If he were not a gentleman, or he did not live in a time when propriety was the rule, he would have behaved in a less than gentlemanly manner towards Miss Bingley. Instead, he was forced to put up with her.

"Pray tell your sister that I long to see her."

He looked up to near the beginning of his letter. It was already done.

"I have already told her so once, by your desire."

His grip on the pen tightened in his annoyance.

"I am afraid you do not like your pen. Let me mend it for you. I mend pens remarkably well."
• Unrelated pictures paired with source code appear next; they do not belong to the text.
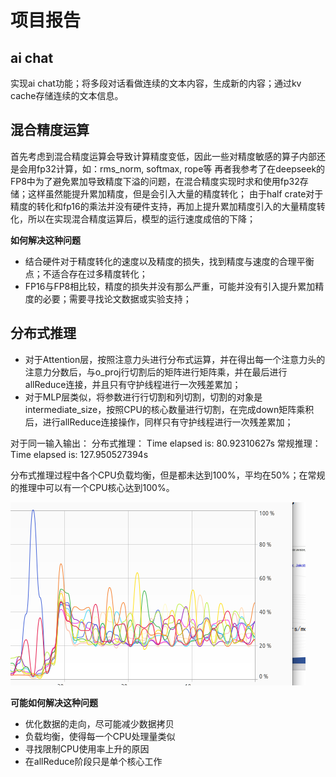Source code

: # 项目报告

## ai chat
实现ai chat功能；将多段对话看做连续的文本内容，生成新的内容；通过kv cache存储连续的文本信息。

## 混合精度运算

首先考虑到混合精度运算会导致计算精度变低，因此一些对精度敏感的算子内部还是会用fp32计算，如：rms_norm, softmax, rope等
再者我参考了在deepseek的FP8中为了避免累加导致精度下溢的问题，在混合精度实现时求和使用fp32存储；这样虽然能提升累加精度，但是会引入大量的精度转化；
由于half crate对于精度的转化和fp16的乘法并没有硬件支持，再加上提升累加精度引入的大量精度转化，所以在实现混合精度运算后，模型的运行速度成倍的下降；

**如何解决这种问题**
- 结合硬件对于精度转化的速度以及精度的损失，找到精度与速度的合理平衡点；不适合存在过多精度转化；
- FP16与FP8相比较，精度的损失并没有那么严重，可能并没有引入提升累加精度的必要；需要寻找论文数据或实验支持；

## 分布式推理

- 对于Attention层，按照注意力头进行分布式运算，并在得出每一个注意力头的注意力分数后，与o_proj行切割后的矩阵进行矩阵乘，并在最后进行allReduce连接，并且只有守护线程进行一次残差累加；
- 对于MLP层类似，将参数进行行切割和列切割，切割的对象是intermediate_size，按照CPU的核心数量进行切割，在完成down矩阵乘积后，进行allReduce连接操作，同样只有守护线程进行一次残差累加；

对于同一输入输出：
分布式推理：
Time elapsed is: 80.92310627s
常规推理：
Time elapsed is: 127.950527394s

分布式推理过程中各个CPU负载均衡，但是都未达到100%，平均在50%；在常规的推理中可以有一个CPU核心达到100%。

![alt text](image.png)

**可能如何解决这种问题**

- 优化数据的走向，尽可能减少数据拷贝
- 负载均衡，使得每一个CPU处理量类似
- 寻找限制CPU使用率上升的原因
- 在allReduce阶段只是单个核心工作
"Thank you - but I always mend my own."

"How can you contrive to write so even?"

He was silent.

"Tell your sister I am delighted to hear of her improvement on the harp, and pray let her know that I am quite in raptures with her beautiful little design for a table, and I think it infinitely superior to Miss Grantley's."

"Will you give me leave to defer your raptures till I write again? -- At present I have not room to do them justice."

If you wish to say so much to her, why don't you write to her yourself? he thought savagely. I know that you have memorised our address.

"Oh! it is of no consequence. I shall see her in January. But do you always write such charming long letters to her, Mr Darcy?"

"They are generally long; but whether always charming, it is not for me to determine."

His temper was not improved in that he could sense Miss Elizabeth watching them and silently laughing.

"It is a rule with me, that a person who can write a long letter, with ease, cannot write ill," said Miss Bingley. Ill. That is probably the nature of your short missives.

"That will not do for a compliment to Darcy, Caroline," cried her brother, "because he does not write with ease. He studies too much for words of four syllables. Do not you, Darcy?"

Bingley did his best to do as little reading and writing than was absolutely necessary.

"My style of writing is very different from yours."

"Oh!" cried Miss Bingley, "Charles writes in the most careless way imaginable. He leaves out half his words, and blots the rest."

Darcy smiled a little. He knew how hard it was to read one of Bingley's letters.